Niall and Shona appeared on the skyline then and Anton cried brightly, ‘Hey there, you two, you are just in time! I was beginning to miss my escort. You have grown on me like a bad habit!’
It seemed that the whole of Portcull was crowded into the parlour at Slochmhor for the ceilidh. Most of the menfolk had donned kilts for the occasion, anxious to show Anton what a real island ceilidh looked like. Todd had recovered sufficiently from his appendix operation to be there complete with bagpipes though Lachlan warned him not to blow on them too hard or he would do himself an injury.
‘Ay, and we’re no’ wantin’ any more
of the Ballachulish bagpipes for a whily,’ put in Biddy who had hobbled along on sticks and was back to her usual grumbling good nature.
Todd looked uncomfortable. The ‘Ballachulish Bagpipes’ was Biddy’s quaint way of referring to an enema, and the memory of Nurse Millar ‘wi the tubes’ was still keen on his mind.
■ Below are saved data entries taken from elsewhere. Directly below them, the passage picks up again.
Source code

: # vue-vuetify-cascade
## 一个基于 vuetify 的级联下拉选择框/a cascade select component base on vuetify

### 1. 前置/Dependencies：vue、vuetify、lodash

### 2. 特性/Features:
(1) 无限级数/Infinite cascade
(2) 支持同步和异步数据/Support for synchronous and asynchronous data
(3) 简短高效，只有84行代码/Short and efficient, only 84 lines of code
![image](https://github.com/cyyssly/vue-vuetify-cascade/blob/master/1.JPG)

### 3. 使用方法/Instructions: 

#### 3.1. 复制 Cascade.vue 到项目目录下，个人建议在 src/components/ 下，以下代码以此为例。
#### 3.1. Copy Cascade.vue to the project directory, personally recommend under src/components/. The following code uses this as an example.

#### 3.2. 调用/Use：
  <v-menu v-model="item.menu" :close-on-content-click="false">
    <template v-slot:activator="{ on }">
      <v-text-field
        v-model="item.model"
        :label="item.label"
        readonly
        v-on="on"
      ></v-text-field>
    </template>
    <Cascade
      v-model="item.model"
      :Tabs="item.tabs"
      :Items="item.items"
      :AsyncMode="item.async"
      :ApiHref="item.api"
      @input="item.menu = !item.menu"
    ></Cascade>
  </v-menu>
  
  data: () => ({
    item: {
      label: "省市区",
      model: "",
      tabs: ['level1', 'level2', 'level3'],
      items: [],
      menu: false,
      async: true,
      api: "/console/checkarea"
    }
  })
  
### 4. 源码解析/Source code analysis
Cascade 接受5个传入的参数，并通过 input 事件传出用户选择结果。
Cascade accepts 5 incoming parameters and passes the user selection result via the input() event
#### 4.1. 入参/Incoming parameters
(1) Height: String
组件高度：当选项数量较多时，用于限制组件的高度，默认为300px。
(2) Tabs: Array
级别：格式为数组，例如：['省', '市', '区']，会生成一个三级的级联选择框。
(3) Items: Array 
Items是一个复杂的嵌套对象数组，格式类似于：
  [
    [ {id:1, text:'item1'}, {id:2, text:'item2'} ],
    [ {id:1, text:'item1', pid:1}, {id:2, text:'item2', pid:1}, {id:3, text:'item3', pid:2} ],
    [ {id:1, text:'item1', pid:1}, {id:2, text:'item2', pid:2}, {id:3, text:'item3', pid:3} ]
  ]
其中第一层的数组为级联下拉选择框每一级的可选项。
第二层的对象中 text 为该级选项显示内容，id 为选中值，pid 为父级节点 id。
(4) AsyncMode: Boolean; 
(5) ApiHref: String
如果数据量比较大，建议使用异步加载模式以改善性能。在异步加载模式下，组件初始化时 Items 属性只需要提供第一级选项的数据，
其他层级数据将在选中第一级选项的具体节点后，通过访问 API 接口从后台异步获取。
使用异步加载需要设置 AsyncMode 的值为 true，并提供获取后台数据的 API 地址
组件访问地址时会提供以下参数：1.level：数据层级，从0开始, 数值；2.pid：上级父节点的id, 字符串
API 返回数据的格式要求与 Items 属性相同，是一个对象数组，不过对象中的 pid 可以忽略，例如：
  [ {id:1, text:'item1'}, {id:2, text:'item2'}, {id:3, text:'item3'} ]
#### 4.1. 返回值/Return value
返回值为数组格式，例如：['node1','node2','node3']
It was a laughing, carefree gathering and Anton looked round at all the faces that had become so familiar and so dear to him and he felt a lump rising in his throat. This ceilidh tonight was in his honour and he felt like laughing and crying at the same time. The room was cosy with a peat fire leaping in the hearth and lamps burning softly, giving a glow to the colourful array of tartans. The womenfolk had changed out of rough homespuns and were wearing dresses of softest wool in a variety of rainbow hues. Some wore tartan shawls, caught at the neck with Cairngorm stones encased in silver. The skin of these island women was, in almost every case, soft and dewy, flushed into rosiness by generous amounts of good, clean Hebridean air which was about the only ‘cosmetic’ that any of them had ever known. Even the men had this fine complexion, a sparkling look about them that made their faces come alive and their eyes glow with the joy of their living. The freshness was not taken away by advancing years and indeed many of the old ones had only snowy locks and wisdom in their eyes to show for the years they had been on earth. Agility was another thing common to both old and young and it was no surprise to anyone that old men of ninety still worked a croft and old women of the same years ran a home with complete thoroughness and tended their animals into the bargain. If one of their kind was taken from their midst at the comparatively young age of sixty, heads would shake sadly and they would tell one another, ‘And him in his prime, wi’ all his life in front o’ him.’